(Plain-text document sources):
++++
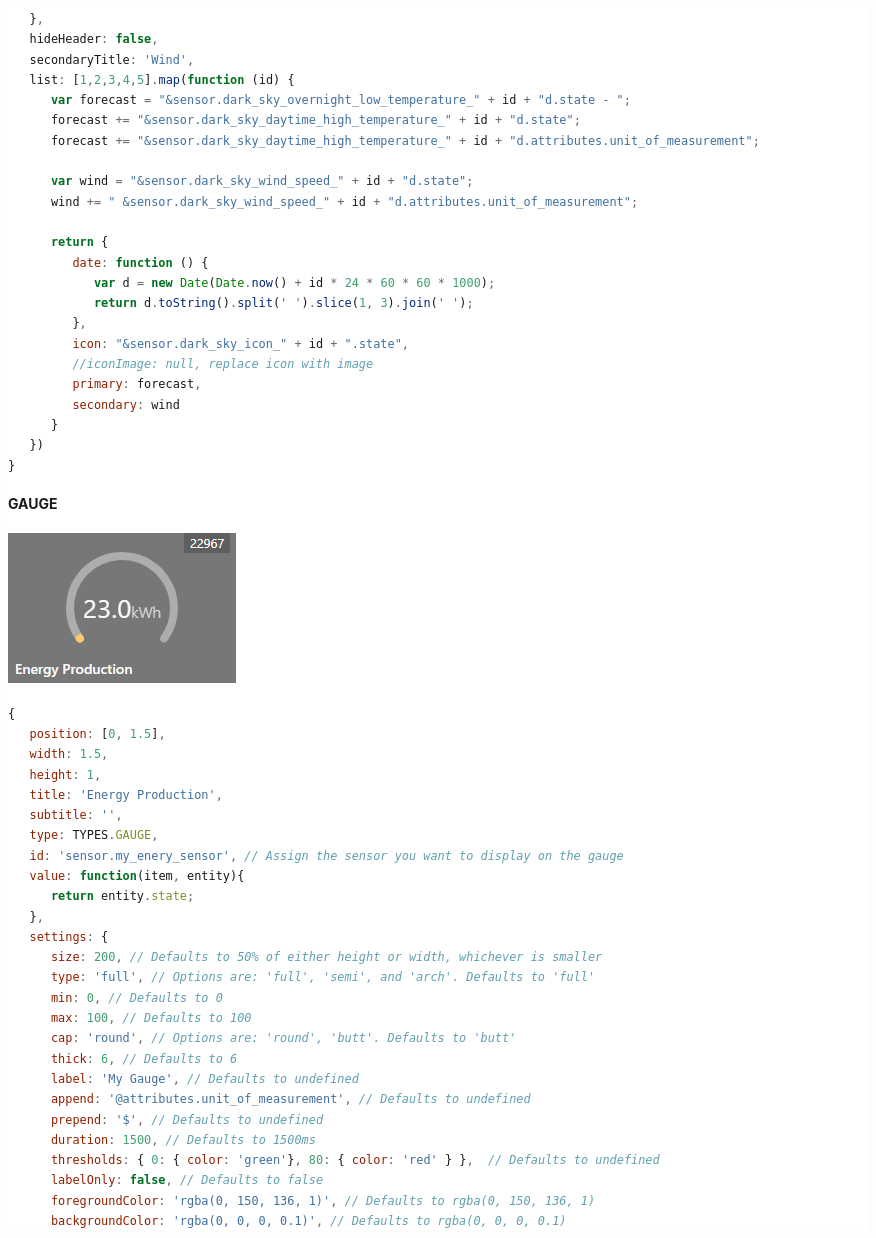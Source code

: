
 ```js
   },
   hideHeader: false,
   secondaryTitle: 'Wind',
   list: [1,2,3,4,5].map(function (id) {
      var forecast = "&sensor.dark_sky_overnight_low_temperature_" + id + "d.state - ";
      forecast += "&sensor.dark_sky_daytime_high_temperature_" + id + "d.state";
      forecast += "&sensor.dark_sky_daytime_high_temperature_" + id + "d.attributes.unit_of_measurement";

      var wind = "&sensor.dark_sky_wind_speed_" + id + "d.state";
      wind += " &sensor.dark_sky_wind_speed_" + id + "d.attributes.unit_of_measurement";

      return {
         date: function () {
            var d = new Date(Date.now() + id * 24 * 60 * 60 * 1000);
            return d.toString().split(' ').slice(1, 3).join(' ');
         },
         icon: "&sensor.dark_sky_icon_" + id + ".state",
         //iconImage: null, replace icon with image
         primary: forecast,
         secondary: wind
      }
   })
}
```

#### GAUGE
![GAUGE](images/tile-screenshots/GAUGE.png)<br>
```js
{
   position: [0, 1.5],
   width: 1.5,
   height: 1,
   title: 'Energy Production',
   subtitle: '',
   type: TYPES.GAUGE,
   id: 'sensor.my_enery_sensor', // Assign the sensor you want to display on the gauge
   value: function(item, entity){
      return entity.state;
   },
   settings: {
      size: 200, // Defaults to 50% of either height or width, whichever is smaller
      type: 'full', // Options are: 'full', 'semi', and 'arch'. Defaults to 'full'
      min: 0, // Defaults to 0
      max: 100, // Defaults to 100
      cap: 'round', // Options are: 'round', 'butt'. Defaults to 'butt'
      thick: 6, // Defaults to 6
      label: 'My Gauge', // Defaults to undefined
      append: '@attributes.unit_of_measurement', // Defaults to undefined
      prepend: '$', // Defaults to undefined
      duration: 1500, // Defaults to 1500ms
      thresholds: { 0: { color: 'green'}, 80: { color: 'red' } },  // Defaults to undefined
      labelOnly: false, // Defaults to false
      foregroundColor: 'rgba(0, 150, 136, 1)', // Defaults to rgba(0, 150, 136, 1)
      backgroundColor: 'rgba(0, 0, 0, 0.1)', // Defaults to rgba(0, 0, 0, 0.1)
```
++++
In the records above, each line with the string "state" should be copied.

(Finished task):
      var forecast = "&sensor.dark_sky_overnight_low_temperature_" + id + "d.state - ";
      forecast += "&sensor.dark_sky_daytime_high_temperature_" + id + "d.state";
      var wind = "&sensor.dark_sky_wind_speed_" + id + "d.state";
         icon: "&sensor.dark_sky_icon_" + id + ".state",
      return entity.state;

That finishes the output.